YOUR ASSIGNMENT |
Where a line in the listing below contains the word "need", copy that line.
------ RECORDS FOR THE EXERCISE
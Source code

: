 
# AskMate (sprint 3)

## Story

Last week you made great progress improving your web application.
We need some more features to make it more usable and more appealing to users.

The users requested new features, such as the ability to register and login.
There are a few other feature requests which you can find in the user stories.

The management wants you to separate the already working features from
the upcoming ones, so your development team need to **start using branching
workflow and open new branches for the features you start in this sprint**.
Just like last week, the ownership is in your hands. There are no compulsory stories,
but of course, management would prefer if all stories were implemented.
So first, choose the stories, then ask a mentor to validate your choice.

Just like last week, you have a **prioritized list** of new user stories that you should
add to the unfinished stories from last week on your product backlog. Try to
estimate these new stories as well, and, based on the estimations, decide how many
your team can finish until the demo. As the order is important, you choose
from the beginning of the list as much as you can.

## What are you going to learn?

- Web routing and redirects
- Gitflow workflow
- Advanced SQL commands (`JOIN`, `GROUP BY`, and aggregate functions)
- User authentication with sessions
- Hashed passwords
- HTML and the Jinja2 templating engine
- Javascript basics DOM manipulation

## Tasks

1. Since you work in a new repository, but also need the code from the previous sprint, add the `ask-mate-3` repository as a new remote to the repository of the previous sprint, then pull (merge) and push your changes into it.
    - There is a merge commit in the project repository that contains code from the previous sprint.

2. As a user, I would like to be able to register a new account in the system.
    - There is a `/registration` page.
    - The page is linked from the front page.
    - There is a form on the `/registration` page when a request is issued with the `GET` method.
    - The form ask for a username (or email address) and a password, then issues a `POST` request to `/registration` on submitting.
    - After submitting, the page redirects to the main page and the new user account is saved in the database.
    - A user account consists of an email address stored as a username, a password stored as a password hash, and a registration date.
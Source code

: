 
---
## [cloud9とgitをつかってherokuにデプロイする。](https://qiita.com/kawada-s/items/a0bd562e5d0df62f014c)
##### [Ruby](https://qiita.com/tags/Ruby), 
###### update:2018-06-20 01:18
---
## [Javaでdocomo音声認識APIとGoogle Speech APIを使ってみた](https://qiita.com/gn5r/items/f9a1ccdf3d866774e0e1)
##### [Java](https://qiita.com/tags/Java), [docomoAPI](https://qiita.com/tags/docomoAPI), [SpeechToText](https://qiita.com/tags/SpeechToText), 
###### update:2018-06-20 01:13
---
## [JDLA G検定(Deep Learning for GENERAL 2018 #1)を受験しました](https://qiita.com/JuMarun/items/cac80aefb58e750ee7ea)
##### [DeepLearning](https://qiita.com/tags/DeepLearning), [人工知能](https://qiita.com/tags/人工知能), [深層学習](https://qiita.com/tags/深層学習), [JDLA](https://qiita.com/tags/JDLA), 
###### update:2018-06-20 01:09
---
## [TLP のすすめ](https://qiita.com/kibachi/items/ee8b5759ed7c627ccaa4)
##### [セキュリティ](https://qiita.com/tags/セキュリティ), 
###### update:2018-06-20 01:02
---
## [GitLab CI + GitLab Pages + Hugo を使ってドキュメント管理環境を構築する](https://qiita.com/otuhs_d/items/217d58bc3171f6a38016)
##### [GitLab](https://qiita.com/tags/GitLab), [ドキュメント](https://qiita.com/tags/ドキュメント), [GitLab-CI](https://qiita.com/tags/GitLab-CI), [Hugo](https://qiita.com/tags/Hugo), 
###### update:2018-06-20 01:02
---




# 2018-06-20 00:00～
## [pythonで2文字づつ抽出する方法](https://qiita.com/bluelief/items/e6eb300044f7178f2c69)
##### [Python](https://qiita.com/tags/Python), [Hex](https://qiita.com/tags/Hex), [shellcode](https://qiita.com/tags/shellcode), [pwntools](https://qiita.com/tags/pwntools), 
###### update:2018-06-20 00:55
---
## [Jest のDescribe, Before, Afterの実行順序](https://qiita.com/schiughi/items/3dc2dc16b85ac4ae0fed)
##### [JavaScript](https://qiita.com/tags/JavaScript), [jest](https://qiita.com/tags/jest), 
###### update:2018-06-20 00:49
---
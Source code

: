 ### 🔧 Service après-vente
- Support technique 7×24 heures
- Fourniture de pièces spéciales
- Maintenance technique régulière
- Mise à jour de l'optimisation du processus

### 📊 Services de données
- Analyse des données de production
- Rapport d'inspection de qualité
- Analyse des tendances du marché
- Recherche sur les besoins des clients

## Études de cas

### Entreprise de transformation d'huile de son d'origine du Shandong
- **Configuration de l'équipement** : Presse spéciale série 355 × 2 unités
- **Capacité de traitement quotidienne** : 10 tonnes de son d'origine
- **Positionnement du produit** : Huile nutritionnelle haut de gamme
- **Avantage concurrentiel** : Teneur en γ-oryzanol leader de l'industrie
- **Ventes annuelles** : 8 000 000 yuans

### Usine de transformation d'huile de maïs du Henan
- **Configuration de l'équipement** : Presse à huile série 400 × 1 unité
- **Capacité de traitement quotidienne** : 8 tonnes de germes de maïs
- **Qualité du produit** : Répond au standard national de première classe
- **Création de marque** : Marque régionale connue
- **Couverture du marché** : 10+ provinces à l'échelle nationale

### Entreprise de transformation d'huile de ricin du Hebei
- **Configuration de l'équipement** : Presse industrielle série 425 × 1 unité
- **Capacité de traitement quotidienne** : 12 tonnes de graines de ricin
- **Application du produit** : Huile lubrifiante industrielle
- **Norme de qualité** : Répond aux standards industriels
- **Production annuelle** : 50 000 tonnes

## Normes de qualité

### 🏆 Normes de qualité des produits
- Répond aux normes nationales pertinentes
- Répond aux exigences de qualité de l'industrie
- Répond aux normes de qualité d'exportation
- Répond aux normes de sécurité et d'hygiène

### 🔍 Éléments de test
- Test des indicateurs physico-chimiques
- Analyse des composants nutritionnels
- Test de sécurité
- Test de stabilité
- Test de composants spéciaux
------------
FINISHED TASK |
We need some more features to make it more usable and more appealing to users.
the upcoming ones, so your development team need to **start using branching
1. Since you work in a new repository, but also need the code from the previous sprint, add the `ask-mate-3` repository as a new remote to the repository of the previous sprint, then pull (merge) and push your changes into it.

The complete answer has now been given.